● Task objective
Retype each record below word for word, pictures excluded.

______________________________

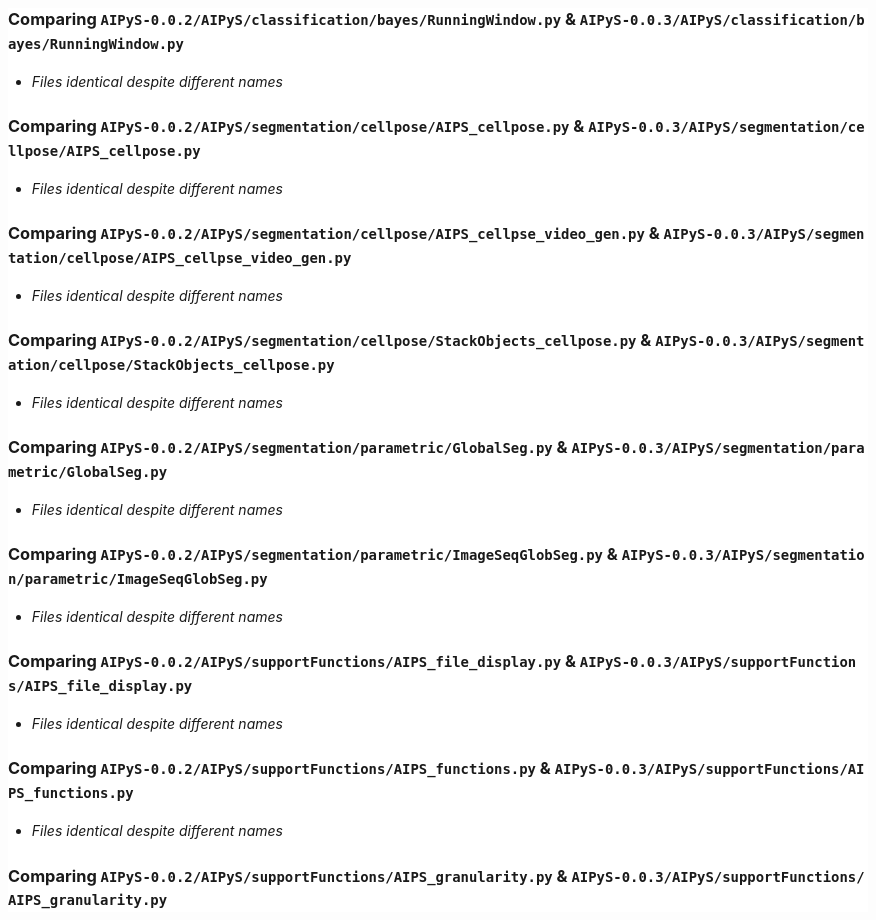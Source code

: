 ### Comparing `AIPyS-0.0.2/AIPyS/classification/bayes/RunningWindow.py` & `AIPyS-0.0.3/AIPyS/classification/bayes/RunningWindow.py`

 * *Files identical despite different names*

### Comparing `AIPyS-0.0.2/AIPyS/segmentation/cellpose/AIPS_cellpose.py` & `AIPyS-0.0.3/AIPyS/segmentation/cellpose/AIPS_cellpose.py`

 * *Files identical despite different names*

### Comparing `AIPyS-0.0.2/AIPyS/segmentation/cellpose/AIPS_cellpse_video_gen.py` & `AIPyS-0.0.3/AIPyS/segmentation/cellpose/AIPS_cellpse_video_gen.py`

 * *Files identical despite different names*

### Comparing `AIPyS-0.0.2/AIPyS/segmentation/cellpose/StackObjects_cellpose.py` & `AIPyS-0.0.3/AIPyS/segmentation/cellpose/StackObjects_cellpose.py`

 * *Files identical despite different names*

### Comparing `AIPyS-0.0.2/AIPyS/segmentation/parametric/GlobalSeg.py` & `AIPyS-0.0.3/AIPyS/segmentation/parametric/GlobalSeg.py`

 * *Files identical despite different names*

### Comparing `AIPyS-0.0.2/AIPyS/segmentation/parametric/ImageSeqGlobSeg.py` & `AIPyS-0.0.3/AIPyS/segmentation/parametric/ImageSeqGlobSeg.py`

 * *Files identical despite different names*

### Comparing `AIPyS-0.0.2/AIPyS/supportFunctions/AIPS_file_display.py` & `AIPyS-0.0.3/AIPyS/supportFunctions/AIPS_file_display.py`

 * *Files identical despite different names*

### Comparing `AIPyS-0.0.2/AIPyS/supportFunctions/AIPS_functions.py` & `AIPyS-0.0.3/AIPyS/supportFunctions/AIPS_functions.py`

 * *Files identical despite different names*

### Comparing `AIPyS-0.0.2/AIPyS/supportFunctions/AIPS_granularity.py` & `AIPyS-0.0.3/AIPyS/supportFunctions/AIPS_granularity.py`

______________________________

● Answer to the problem
Source code

: ### Comparing `AIPyS-0.0.2/AIPyS/classification/bayes/RunningWindow.py` & `AIPyS-0.0.3/AIPyS/classification/bayes/RunningWindow.py`

 * *Files identical despite different names*

### Comparing `AIPyS-0.0.2/AIPyS/segmentation/cellpose/AIPS_cellpose.py` & `AIPyS-0.0.3/AIPyS/segmentation/cellpose/AIPS_cellpose.py`

 * *Files identical despite different names*

### Comparing `AIPyS-0.0.2/AIPyS/segmentation/cellpose/AIPS_cellpse_video_gen.py` & `AIPyS-0.0.3/AIPyS/segmentation/cellpose/AIPS_cellpse_video_gen.py`

 * *Files identical despite different names*

### Comparing `AIPyS-0.0.2/AIPyS/segmentation/cellpose/StackObjects_cellpose.py` & `AIPyS-0.0.3/AIPyS/segmentation/cellpose/StackObjects_cellpose.py`

 * *Files identical despite different names*

### Comparing `AIPyS-0.0.2/AIPyS/segmentation/parametric/GlobalSeg.py` & `AIPyS-0.0.3/AIPyS/segmentation/parametric/GlobalSeg.py`

 * *Files identical despite different names*

### Comparing `AIPyS-0.0.2/AIPyS/segmentation/parametric/ImageSeqGlobSeg.py` & `AIPyS-0.0.3/AIPyS/segmentation/parametric/ImageSeqGlobSeg.py`

 * *Files identical despite different names*

### Comparing `AIPyS-0.0.2/AIPyS/supportFunctions/AIPS_file_display.py` & `AIPyS-0.0.3/AIPyS/supportFunctions/AIPS_file_display.py`

 * *Files identical despite different names*

### Comparing `AIPyS-0.0.2/AIPyS/supportFunctions/AIPS_functions.py` & `AIPyS-0.0.3/AIPyS/supportFunctions/AIPS_functions.py`

 * *Files identical despite different names*

### Comparing `AIPyS-0.0.2/AIPyS/supportFunctions/AIPS_granularity.py` & `AIPyS-0.0.3/AIPyS/supportFunctions/AIPS_granularity.py`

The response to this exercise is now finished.